Most of us don’t, though. Thankfully, a golden voice isn’t essential.


Sometimes it’s all in how you present the details of something. Even podcast scripts need pacing.


Good scripting can help with other things, too: If a childhood bubble wrap mishap left you with a permanent lisp, don’t worry. Just keep words ending in “s” rare.


Editing can help here, too. You can choose the better of multiple recordings. Thanks to software like Audacity and Sound Forge Pro, you can level the playing field in post-production.


Refine Niche Familiarity For Your Financial Advice Podcast


Sounding like a professional is only half the equation. The harder part is consistently providing good content.


The first step from there begins with listening on your end.

It’s one thing to say you know your niche, in the business sense. It’s another to have an up-to-date sense of what things are really like in their world.


Empathy may not be essential, but it certainly helps. The English word “family” has the same Latin root as “familiar.” Therefore, keep familiar with your niche clients’ wants, needs, hopes, and fears.


Check on them periodically to see how they are: Reviewing current research is always good (because important statistics can change overnight). If you have email newsletter, consider adding an occasional survey and encourage feedback.


However, don’t stop there: Ask clients how they’re doing—and make time to listen.


Keep Listening


With a good sense of your niche demographic’s concerns, you’ll recognize more subjects for discussion.


Seeking inspiration online is okay, but look for topics that aren’t off-the-web. There will occasionally be timely news stories that specifically relate to financial planning, but regularly.

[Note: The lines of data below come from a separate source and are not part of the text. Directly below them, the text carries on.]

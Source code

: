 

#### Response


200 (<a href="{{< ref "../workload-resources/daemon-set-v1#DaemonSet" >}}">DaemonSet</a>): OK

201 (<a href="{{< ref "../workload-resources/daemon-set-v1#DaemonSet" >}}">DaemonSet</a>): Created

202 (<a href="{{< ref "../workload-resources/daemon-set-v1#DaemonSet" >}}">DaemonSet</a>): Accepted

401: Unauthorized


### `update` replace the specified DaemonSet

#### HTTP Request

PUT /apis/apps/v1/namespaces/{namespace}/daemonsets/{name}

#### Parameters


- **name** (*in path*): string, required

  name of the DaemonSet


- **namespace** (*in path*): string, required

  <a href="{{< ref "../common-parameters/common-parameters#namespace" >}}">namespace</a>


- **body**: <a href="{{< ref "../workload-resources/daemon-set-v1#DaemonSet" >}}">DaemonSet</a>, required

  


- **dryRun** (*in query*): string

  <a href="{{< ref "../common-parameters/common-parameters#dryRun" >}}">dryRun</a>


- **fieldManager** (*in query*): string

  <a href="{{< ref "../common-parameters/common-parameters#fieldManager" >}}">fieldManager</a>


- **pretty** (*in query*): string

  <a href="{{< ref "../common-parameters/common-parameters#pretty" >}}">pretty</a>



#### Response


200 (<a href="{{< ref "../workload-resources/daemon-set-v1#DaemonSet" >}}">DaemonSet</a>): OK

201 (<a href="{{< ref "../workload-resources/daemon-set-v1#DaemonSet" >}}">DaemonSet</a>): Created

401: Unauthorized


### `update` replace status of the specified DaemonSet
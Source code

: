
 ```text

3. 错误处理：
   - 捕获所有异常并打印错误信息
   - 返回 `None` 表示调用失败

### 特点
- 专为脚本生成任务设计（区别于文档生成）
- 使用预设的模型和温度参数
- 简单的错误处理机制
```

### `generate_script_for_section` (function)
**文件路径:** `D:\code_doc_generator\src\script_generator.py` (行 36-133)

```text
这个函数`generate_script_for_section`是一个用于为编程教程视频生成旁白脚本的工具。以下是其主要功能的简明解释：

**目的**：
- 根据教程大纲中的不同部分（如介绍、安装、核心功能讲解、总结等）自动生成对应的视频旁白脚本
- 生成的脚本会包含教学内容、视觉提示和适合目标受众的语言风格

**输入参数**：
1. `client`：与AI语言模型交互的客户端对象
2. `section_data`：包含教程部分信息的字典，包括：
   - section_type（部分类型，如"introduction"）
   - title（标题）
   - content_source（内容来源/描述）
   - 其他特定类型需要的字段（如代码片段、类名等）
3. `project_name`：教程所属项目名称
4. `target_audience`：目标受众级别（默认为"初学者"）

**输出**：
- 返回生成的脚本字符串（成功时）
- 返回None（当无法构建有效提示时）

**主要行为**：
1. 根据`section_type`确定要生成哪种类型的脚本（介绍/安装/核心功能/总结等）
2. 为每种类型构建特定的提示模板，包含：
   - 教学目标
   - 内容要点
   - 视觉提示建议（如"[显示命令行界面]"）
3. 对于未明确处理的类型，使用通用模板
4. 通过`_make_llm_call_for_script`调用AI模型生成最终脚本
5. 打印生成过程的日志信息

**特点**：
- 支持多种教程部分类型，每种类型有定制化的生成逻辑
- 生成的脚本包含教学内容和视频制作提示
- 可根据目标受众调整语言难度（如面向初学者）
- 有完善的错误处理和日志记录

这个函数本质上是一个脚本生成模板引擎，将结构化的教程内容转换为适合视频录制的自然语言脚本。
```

Most of the time, your best stuff will come from clients and other advisors. Within your firm and elsewhere, network and keep your ears open.


If you reach out like crazy and still come up empty, you can go back online. Don’t waste hours seeking articles, though: Hit forums.


Obviously, if your website has a forum, go there first. Scroll around and see what people are asking and saying.


However, if the forum at mostawesomeadvisorever.com is quiet (which happens, at times), go to other sites’ and associations’ discussion boards.


Most forums will allow you to make an account and browse without replying if time is short. This is sometimes called “lurking.” It’s not glamorous, but wells will have to be dug during dry spells.


Water Your Evergreens


Hard truth time: There will be days when even lurking turns up nothing worthwhile. That’s when it’s time to open your evergreens file.


In publishing circles, “evergreens” are topics that aren’t time-sensitive; you could run with them any time of the year. They’re your go-to when there’s nothing else to run with.


You have to be pickier about these than run-of-the-mill stuff. Middling half ideas/topics won’t do for your financial advice podcast. Nevertheless, they can save you from disaster during dry spells, so they’re worth the trouble.


If you don’t have one, start a list of non-time-sensitive topics. Consider setting a calendar alert to update it periodically, too.


Even evergreens age, eventually. Sometimes you might find something for adding as a sub topic, as well.


Next Steps


Here are some action items for making your podcast essential:


  • Revisit your niche. Pretend you’ve never heard of them and are learning from the first time. Through research and personal interaction, learn all you can about their pain points. Set an alert to repeat this annually.   
  • Network. Reach out within your firm and beyond. Make as many contacts as you can to trade stories with. You can’t keep in-the-loop without stepping in there.   
  • Take a hard look at your podcasting gear. You can’t buy your way into success, but upgrading     has its advantages. Your financial advice podcast should sound so good people forget they’re listening to a recording.   
  • Start an evergreen file. List niche-relevant, interesting topics/sub topics you could discuss at any point in the year. If you already have one, go through it at least yearly to add topics and cull dead wood.